◆ Task details ◆
Exactly the lines from the start of the data below through the line containing "## Система команд Процессора" must be returned, and no others.

----- Dataset records -----

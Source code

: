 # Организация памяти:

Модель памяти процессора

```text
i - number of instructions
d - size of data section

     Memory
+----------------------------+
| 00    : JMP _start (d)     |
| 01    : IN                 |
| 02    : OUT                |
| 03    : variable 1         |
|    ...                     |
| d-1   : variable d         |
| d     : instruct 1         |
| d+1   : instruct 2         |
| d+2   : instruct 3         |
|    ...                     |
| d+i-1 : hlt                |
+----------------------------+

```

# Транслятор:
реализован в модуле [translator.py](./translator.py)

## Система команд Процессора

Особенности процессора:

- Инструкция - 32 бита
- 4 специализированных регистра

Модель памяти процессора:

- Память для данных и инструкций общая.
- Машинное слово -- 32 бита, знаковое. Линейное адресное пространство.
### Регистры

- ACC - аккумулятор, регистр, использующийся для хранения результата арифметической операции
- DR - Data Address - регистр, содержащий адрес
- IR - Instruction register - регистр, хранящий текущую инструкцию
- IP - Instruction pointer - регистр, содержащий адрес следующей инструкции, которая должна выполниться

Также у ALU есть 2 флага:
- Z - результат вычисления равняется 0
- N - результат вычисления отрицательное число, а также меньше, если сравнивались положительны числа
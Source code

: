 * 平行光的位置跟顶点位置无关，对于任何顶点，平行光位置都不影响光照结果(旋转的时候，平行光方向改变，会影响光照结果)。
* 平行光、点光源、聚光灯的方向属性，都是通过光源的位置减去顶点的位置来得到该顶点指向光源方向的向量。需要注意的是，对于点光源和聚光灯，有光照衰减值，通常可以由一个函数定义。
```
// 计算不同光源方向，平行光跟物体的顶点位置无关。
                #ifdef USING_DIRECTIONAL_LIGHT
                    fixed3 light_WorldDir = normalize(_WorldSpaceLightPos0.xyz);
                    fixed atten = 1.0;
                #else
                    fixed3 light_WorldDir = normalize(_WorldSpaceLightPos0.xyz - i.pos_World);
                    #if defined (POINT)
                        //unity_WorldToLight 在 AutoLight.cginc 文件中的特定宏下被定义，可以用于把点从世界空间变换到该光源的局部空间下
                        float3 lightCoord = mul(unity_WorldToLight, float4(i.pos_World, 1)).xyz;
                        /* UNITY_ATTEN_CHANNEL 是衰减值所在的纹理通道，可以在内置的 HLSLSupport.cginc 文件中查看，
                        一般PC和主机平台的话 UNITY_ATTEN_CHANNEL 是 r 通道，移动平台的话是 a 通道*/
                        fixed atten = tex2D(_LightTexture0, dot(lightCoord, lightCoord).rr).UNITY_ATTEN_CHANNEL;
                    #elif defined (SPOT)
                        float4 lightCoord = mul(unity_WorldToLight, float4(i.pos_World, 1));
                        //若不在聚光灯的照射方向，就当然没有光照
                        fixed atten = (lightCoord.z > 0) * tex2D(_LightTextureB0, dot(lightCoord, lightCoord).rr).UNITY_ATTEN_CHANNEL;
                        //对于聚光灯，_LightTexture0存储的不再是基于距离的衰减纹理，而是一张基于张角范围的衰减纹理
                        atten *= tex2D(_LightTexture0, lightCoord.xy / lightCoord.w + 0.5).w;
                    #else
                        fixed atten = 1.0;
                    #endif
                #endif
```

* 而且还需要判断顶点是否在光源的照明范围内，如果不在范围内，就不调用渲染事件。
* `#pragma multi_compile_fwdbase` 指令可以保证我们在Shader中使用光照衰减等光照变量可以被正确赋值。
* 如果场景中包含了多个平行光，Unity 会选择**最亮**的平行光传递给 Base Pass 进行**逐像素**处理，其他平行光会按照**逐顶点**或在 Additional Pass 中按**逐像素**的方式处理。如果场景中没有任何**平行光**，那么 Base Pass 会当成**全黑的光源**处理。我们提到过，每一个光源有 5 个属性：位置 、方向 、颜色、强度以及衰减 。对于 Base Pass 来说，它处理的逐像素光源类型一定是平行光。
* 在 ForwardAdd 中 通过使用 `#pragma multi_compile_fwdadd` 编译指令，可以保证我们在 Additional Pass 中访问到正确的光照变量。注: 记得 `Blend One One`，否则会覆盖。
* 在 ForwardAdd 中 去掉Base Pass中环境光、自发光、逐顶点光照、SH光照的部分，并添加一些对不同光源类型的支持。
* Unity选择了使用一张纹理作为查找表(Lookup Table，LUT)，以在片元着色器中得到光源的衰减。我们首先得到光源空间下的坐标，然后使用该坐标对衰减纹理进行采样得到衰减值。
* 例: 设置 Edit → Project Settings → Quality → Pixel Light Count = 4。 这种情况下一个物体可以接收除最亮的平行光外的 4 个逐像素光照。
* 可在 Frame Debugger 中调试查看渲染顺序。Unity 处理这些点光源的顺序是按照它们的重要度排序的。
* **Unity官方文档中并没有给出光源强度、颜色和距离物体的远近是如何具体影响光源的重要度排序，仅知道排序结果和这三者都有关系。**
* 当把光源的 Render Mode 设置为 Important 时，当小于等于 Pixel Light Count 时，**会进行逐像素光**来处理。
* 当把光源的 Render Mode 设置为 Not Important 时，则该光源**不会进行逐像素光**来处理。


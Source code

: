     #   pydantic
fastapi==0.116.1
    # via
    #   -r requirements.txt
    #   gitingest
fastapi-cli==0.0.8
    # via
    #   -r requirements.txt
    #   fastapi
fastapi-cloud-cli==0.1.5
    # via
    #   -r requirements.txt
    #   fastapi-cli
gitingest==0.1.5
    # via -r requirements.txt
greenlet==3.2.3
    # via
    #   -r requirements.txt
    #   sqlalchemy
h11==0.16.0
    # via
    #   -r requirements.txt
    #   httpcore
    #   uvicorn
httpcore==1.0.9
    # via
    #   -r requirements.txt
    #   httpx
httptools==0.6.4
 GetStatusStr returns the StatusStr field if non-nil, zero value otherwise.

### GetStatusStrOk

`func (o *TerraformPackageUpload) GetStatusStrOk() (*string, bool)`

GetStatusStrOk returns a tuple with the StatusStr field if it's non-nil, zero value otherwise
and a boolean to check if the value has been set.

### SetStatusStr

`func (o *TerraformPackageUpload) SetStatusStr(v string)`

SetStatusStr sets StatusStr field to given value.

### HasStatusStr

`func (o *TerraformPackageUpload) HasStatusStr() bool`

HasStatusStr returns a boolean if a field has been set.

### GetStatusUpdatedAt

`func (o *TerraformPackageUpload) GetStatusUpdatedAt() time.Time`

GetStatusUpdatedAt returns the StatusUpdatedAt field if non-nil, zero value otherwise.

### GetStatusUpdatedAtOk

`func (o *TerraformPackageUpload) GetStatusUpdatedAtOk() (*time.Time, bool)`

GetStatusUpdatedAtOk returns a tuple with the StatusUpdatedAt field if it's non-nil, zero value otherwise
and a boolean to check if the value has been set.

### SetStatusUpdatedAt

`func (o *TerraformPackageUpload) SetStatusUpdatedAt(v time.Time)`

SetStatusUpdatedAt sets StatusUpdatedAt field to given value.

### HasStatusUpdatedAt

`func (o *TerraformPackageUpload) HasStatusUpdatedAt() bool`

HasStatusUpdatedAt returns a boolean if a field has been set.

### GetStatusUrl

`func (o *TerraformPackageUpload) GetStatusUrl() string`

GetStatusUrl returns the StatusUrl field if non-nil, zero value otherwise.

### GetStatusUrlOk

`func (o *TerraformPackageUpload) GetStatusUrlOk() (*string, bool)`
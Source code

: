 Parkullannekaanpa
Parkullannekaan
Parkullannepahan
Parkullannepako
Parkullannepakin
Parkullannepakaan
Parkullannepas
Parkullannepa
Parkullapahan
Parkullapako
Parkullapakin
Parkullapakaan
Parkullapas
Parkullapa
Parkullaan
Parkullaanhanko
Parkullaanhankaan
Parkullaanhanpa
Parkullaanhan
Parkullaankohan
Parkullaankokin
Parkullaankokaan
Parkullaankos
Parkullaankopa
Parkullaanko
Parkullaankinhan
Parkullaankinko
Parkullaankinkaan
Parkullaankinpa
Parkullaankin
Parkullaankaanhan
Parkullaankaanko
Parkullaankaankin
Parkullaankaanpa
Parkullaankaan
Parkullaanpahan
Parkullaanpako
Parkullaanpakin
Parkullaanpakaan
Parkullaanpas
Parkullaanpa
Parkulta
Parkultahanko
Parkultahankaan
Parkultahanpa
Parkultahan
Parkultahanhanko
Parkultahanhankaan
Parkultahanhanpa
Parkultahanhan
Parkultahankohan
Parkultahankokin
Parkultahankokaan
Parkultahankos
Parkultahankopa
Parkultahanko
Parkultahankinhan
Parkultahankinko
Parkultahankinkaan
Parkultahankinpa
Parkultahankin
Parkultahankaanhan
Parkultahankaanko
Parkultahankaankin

-----

◆ Task output ◆
Source code

: # Организация памяти:

Модель памяти процессора

```text
i - number of instructions
d - size of data section

     Memory
+----------------------------+
| 00    : JMP _start (d)     |
| 01    : IN                 |
| 02    : OUT                |
| 03    : variable 1         |
|    ...                     |
| d-1   : variable d         |
| d     : instruct 1         |
| d+1   : instruct 2         |
| d+2   : instruct 3         |
|    ...                     |
| d+i-1 : hlt                |
+----------------------------+

```

# Транслятор:
реализован в модуле [translator.py](./translator.py)

## Система команд Процессора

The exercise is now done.